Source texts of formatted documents
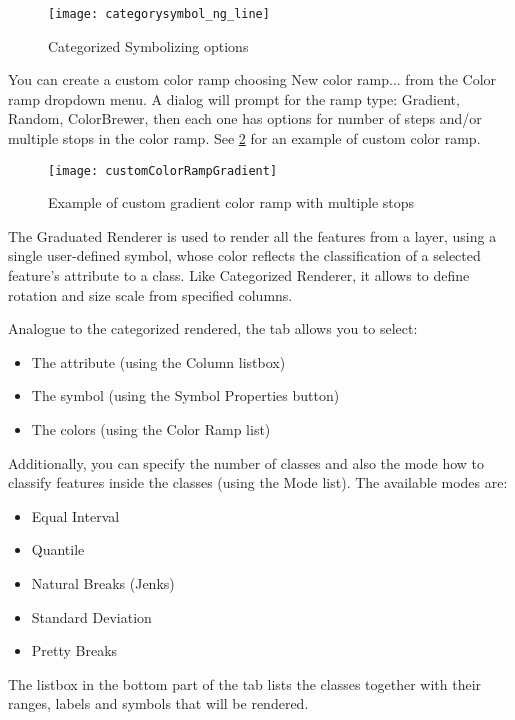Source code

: \begin{figure}[ht]
   \centering
   \caption{Categorized Symbolizing options \nixcaption}\label{fig:catsymNG}
   \texttt{[image: categorysymbol\_ng\_line]}
\end{figure}

You can create a custom color ramp choosing New color ramp... from the Color 
ramp dropdown menu. A dialog will prompt for the ramp type: Gradient, Random,
ColorBrewer, then each one has options for number of steps and/or multiple
stops in the color ramp. See \ref{fig:ccrg} for an example of custom color
ramp.

\begin{figure}[ht]
   \centering
   \caption{Example of custom gradient color ramp with multiple stops \nixcaption}\label{fig:ccrg}
   \texttt{[image: customColorRampGradient]}
\end{figure}


The Graduated Renderer is used to render all the features from a layer, using
a single user-defined symbol, whose color reflects the classification of a selected
feature's attribute to a class. Like Categorized Renderer, it allows to define
rotation and size scale from specified columns.

Analogue to the categorized rendered, the  tab allows you to select:

\begin{itemize}[label=--]
\item The attribute (using the Column listbox)
\item The symbol (using the Symbol Properties button)
\item The colors (using the Color Ramp list)
\end{itemize}

Additionally, you can specify the number of classes and also the mode how to
classify features inside the classes (using the Mode list). The available modes are:
\begin{itemize}
 \item Equal Interval
 \item Quantile
 \item Natural Breaks (Jenks)
 \item Standard Deviation
 \item Pretty Breaks
\end{itemize}

The listbox in the  bottom part of the  tab lists the classes together with their ranges,
labels and symbols that will be rendered.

▸ EXERCISE GOAL
Each line of the entries above that includes the string "image" should be copied out.

▸ REPLY
   \texttt{[image: categorysymbol\_ng\_line]}
   \texttt{[image: customColorRampGradient]}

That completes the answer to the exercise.